We then spent a few hours at Titchwell. It was difficult getting out of the car park though, as one of the Robins decided to use my scope as a perch and would not go until it had eaten part of my sandwich, eventually sitting on my hand and wolfing the last bit down.

High tide was imminent, and the lagoons and marsh were rather full, so there were few places for gulls and waders to loaf. A now rare Ruddy Duck was nice to see, and Avocet and Godwit numbers were starting to build, but duck and geese numbers seemed to be a bit low. We hung around the dunes for a bit, and several Linnet went over, as did four of the hoped for Twite-another species getting hard to see on the coast.
Sea watching was a bit difficult due to the onshore breeze and swell, but several large (~2000 in total) groups of Common Scoter held a few Velvet. Mergansers, and a couple of Red Throated Diver were the only other things of note.
On the way back we bumped into Ray Tipper who was watching a young Common Seal-it had been present for a couple of days.

The feeders held the usual assortment of finches an tits. The Mealy Redpoll was still around but we did not see it. A Dunnock posed for us though.

Salthouse at noon was cold and windy. However the Snow Bunting flock was very obliging-apart from one family oblivious to them and our shouting who flushed them just as they were approaching our set up cameras. We did manage to get a large number of good images though, and the Turnstone flock were entertaining.

Sherringham has a first winter Glaucous Gull at the moment. I did not know how hard it would be to locate, assuming it was ranging up and down the beach. Actually, it flew over just after I got out of the car, and remained on view continuously from the promenade. To put it mildly, the views were fantastic, especially when it flew past at eye level only a few feet away.

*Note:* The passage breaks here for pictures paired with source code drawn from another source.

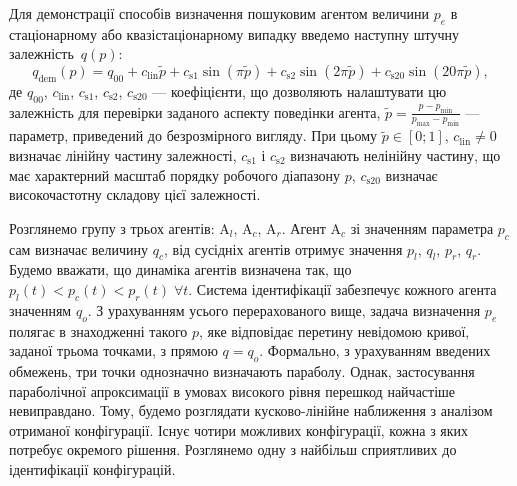 \documentclass[a4paper,13pt]{atuaref}
\begin{document}
Для демонстрації способів визначення пошуковим агентом величини $p_e$ в
стаціонарному або квазістаціонарному випадку введемо наступну штучну залежність~$q(p)$:
%
\begin{equation}
  q_\mathrm{dem}(p) = q_{00} + c_\mathrm{lin} \tilde{p} + c_\mathrm{s1} \sin( \pi \tilde{p} ) + c_\mathrm{s2} \sin( 2 \pi \tilde{p} ) + c_\mathrm{s20} \sin( 20 \pi \tilde{p} ),
  \label{atu:eq:q_dem}
\end{equation}
%
де $q_{00}$, $c_\mathrm{lin}$, $c_\mathrm{s1}$, $c_\mathrm{s2}$, $c_\mathrm{s20}$
---
коефіцієнти, що дозволяють налаштувати цю залежність для перевірки заданого аспекту поведінки агента,
$\tilde{p} = \frac{p - p_{\min}}{p_{\max} - p_{\min}}$
---
параметр, приведений до безрозмірного вигляду.
При цьому $\tilde{p} \in[0;1]$, $c_\mathrm{lin} \ne 0$
визначає лінійну частину залежності,
$c_\mathrm{s1}$ і $c_\mathrm{s2}$
визначають нелінійну частину, що має характерний масштаб порядку робочого діапазону $p$,
$c_\mathrm{s20}$ визначає високочастотну складову цієї залежності.

%
%


Розглянемо групу з трьох агентів:
$\mathrm{A}_l$,
$\mathrm{A}_c$,
$\mathrm{A}_r$.
%
Агент $\mathrm {A} _c$ зі значенням параметра $p_c$ сам визначає величину
$q_c$, від сусідніх агентів отримує значення $p_l$, $q_l$, $p_r$, $q_r$.
Будемо вважати, що динаміка агентів визначена так, що
$p_l(t) < p_c (t) < p_r(t) \; \forall t$.
Система ідентифікації забезпечує кожного агента
значенням $q_o$. З урахуванням усього перерахованого вище, задача
визначення $p_e$ полягає в знаходженні такого $p$, яке відповідає перетину
невідомою кривої, заданої трьома точками, з прямою $q = q_o$.
Формально, з урахуванням введених обмежень, три точки однозначно визначають параболу. Однак,
застосування параболічної апроксимації в умовах високого рівня перешкод
найчастіше невиправдано.
Тому, будемо розглядати кусково-лінійне наближення з
аналізом отриманої конфігурації. Існує чотири можливих конфігурації,
кожна з яких потребує окремого рішення. Розглянемо одну з найбільш
сприятливих до ідентифікації конфігурацій.
\end{document}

Norwich was a disappointment. One of the few places to host Waxwing this winter, the five birds had been seen earlier in the day but had gone missing by the time we arrived. We decided to head to Haddiscoe Bridge, as did a group from Luton to try for raptors.
When we arrived, we heard that the Rough Legged Buzzard had just been seen, but had drifted north, so we all decided to go to the watchpoint overlooking Chedgrave Marshes. We got a bit lost, and soon realised that the track through the reeds was not a good spot. I did see the Rough Leg hovering and managed to get everyone on it. After a while we decided to explore and soon found the observing mound.
Over the course of the next two hours, until the Sun started to get rather low, we managed to see a minimum of four Short Eared Owls. two Barn Owls, several Marsh Harriers, and a very distant perched Rough Leg. The big surprise though was how many Chinese Water Deer were visible-at least a dozen may have been seen and out in the open, not lurking in the reeds as expected.